Which of the lines in the data mention the string "reference"? List them all.

-*-*-

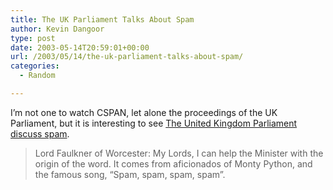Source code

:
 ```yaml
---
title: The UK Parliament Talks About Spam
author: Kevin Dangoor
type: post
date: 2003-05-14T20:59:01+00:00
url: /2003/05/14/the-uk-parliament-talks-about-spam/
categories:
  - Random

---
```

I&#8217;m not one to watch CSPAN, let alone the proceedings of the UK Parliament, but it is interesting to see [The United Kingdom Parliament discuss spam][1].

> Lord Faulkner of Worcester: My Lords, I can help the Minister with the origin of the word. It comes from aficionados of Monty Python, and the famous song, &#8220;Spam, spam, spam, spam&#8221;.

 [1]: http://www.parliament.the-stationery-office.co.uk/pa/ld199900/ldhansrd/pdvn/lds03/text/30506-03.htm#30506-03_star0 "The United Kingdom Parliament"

-*-*-

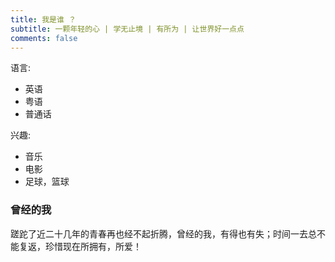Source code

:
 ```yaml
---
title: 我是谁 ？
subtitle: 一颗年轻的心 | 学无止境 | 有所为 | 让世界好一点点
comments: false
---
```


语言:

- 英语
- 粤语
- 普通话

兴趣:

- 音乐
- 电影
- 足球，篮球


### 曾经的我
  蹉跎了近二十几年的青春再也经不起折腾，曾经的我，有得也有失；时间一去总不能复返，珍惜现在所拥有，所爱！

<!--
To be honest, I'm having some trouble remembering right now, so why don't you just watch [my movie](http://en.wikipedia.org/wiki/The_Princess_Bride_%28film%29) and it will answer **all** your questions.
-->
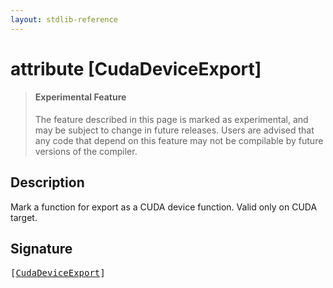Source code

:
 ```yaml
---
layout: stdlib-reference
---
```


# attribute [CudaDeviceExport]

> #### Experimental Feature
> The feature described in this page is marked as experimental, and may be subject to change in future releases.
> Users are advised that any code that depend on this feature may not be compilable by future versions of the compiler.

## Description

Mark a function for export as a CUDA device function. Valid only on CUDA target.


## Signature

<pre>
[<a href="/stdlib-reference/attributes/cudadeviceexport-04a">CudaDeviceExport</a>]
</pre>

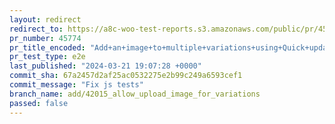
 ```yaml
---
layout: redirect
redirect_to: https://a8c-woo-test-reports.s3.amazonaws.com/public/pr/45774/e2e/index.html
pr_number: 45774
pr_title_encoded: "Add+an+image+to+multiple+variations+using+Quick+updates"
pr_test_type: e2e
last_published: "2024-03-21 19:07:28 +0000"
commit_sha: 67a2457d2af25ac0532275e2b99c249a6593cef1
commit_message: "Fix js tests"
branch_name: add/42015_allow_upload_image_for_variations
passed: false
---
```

-*-*-

__Answer below__.
layout: stdlib-reference
[<a href="/stdlib-reference/attributes/cudadeviceexport-04a">CudaDeviceExport</a>]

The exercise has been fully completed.